*** PROVIDED DATA ***

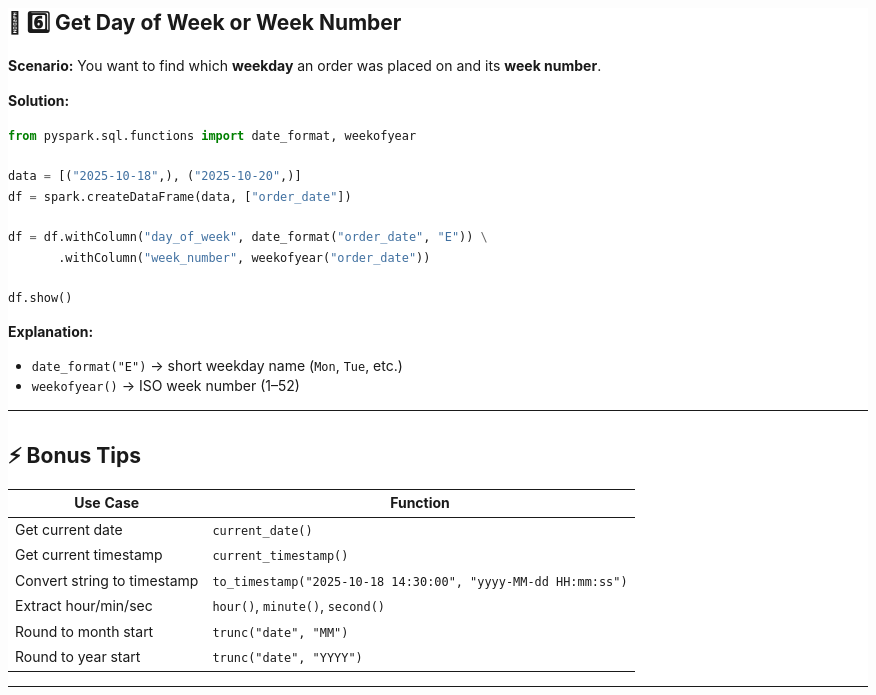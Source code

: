 ## 🧭 **6️⃣ Get Day of Week or Week Number**

**Scenario:**
You want to find which **weekday** an order was placed on and its **week number**.

**Solution:**

```python
from pyspark.sql.functions import date_format, weekofyear

data = [("2025-10-18",), ("2025-10-20",)]
df = spark.createDataFrame(data, ["order_date"])

df = df.withColumn("day_of_week", date_format("order_date", "E")) \
       .withColumn("week_number", weekofyear("order_date"))

df.show()
```

**Explanation:**

* `date_format("E")` → short weekday name (`Mon`, `Tue`, etc.)
* `weekofyear()` → ISO week number (1–52)

---

## ⚡ Bonus Tips

| Use Case                    | Function                                                     |
| --------------------------- | ------------------------------------------------------------ |
| Get current date            | `current_date()`                                             |
| Get current timestamp       | `current_timestamp()`                                        |
| Convert string to timestamp | `to_timestamp("2025-10-18 14:30:00", "yyyy-MM-dd HH:mm:ss")` |
| Extract hour/min/sec        | `hour()`, `minute()`, `second()`                             |
| Round to month start        | `trunc("date", "MM")`                                        |
| Round to year start         | `trunc("date", "YYYY")`                                      |

---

***

> _WHAT THE EXERCISE ASKS_
Once more, please print all the lines above exactly, without their pictures.

> _SOLUTION FOR THIS EXERCISE_
Source code

: ## 🧭 **6️⃣ Get Day of Week or Week Number**

**Scenario:**
You want to find which **weekday** an order was placed on and its **week number**.

**Solution:**

```python
from pyspark.sql.functions import date_format, weekofyear

data = [("2025-10-18",), ("2025-10-20",)]
df = spark.createDataFrame(data, ["order_date"])

df = df.withColumn("day_of_week", date_format("order_date", "E")) \
       .withColumn("week_number", weekofyear("order_date"))

df.show()
```

**Explanation:**

* `date_format("E")` → short weekday name (`Mon`, `Tue`, etc.)
* `weekofyear()` → ISO week number (1–52)

---

## ⚡ Bonus Tips

| Use Case                    | Function                                                     |
| --------------------------- | ------------------------------------------------------------ |
| Get current date            | `current_date()`                                             |
| Get current timestamp       | `current_timestamp()`                                        |
| Convert string to timestamp | `to_timestamp("2025-10-18 14:30:00", "yyyy-MM-dd HH:mm:ss")` |
| Extract hour/min/sec        | `hour()`, `minute()`, `second()`                             |
| Round to month start        | `trunc("date", "MM")`                                        |
| Round to year start         | `trunc("date", "YYYY")`                                      |

---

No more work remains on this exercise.